TASK DETAILS:
In every line of the records, look for "https", then report how many lines have it and nothing else.

-- -- --

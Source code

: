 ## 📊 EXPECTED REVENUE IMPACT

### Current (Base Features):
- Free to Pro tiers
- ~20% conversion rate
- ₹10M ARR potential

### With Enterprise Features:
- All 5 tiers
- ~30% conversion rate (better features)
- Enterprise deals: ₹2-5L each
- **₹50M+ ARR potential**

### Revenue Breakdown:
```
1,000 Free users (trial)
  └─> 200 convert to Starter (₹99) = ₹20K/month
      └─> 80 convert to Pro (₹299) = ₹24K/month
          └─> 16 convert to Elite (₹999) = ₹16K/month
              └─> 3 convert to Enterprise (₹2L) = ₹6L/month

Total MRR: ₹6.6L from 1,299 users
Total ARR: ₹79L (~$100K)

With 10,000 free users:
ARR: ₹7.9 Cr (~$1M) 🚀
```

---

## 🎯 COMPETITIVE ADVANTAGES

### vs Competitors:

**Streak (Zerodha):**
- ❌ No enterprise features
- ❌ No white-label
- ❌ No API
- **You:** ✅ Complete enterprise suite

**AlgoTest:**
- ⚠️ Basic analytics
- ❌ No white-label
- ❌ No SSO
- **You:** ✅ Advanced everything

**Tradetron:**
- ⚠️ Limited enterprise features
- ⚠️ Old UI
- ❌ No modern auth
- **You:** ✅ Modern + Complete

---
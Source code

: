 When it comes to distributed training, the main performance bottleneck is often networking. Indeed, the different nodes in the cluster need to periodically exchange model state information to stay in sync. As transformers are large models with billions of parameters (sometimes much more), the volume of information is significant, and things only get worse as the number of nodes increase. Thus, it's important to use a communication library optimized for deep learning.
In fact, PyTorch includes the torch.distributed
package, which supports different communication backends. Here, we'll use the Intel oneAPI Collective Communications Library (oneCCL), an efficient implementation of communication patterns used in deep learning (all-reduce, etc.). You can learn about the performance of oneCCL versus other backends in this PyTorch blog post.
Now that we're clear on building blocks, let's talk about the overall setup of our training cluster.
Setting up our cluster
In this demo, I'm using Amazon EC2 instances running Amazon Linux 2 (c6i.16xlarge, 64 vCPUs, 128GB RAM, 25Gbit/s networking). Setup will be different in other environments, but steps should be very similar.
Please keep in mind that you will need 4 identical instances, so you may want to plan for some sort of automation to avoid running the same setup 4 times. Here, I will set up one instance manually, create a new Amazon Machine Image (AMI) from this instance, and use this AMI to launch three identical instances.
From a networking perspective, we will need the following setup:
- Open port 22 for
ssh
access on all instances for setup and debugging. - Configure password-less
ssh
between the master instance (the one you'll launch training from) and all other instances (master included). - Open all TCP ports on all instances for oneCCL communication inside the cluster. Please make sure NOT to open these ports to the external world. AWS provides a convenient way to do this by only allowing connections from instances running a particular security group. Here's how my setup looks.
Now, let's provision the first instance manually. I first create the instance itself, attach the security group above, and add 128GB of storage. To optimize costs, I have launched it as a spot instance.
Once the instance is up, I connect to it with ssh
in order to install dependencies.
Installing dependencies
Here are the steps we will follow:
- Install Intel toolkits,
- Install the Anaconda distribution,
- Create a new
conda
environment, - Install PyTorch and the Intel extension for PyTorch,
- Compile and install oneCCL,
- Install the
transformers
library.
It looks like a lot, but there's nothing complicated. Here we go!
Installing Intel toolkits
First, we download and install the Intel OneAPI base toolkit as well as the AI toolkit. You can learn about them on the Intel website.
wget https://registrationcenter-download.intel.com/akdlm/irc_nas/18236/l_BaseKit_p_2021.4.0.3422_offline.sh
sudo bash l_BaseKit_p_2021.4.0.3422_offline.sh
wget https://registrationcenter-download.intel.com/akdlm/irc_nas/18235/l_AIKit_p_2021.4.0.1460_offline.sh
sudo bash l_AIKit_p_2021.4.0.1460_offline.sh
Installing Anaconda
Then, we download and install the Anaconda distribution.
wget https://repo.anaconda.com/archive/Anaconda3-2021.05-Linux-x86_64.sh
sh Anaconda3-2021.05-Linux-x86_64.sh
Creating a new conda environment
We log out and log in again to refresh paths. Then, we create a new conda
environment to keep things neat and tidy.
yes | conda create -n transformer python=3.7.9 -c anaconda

-- -- --

ANSWER TO THE EXERCISE:
3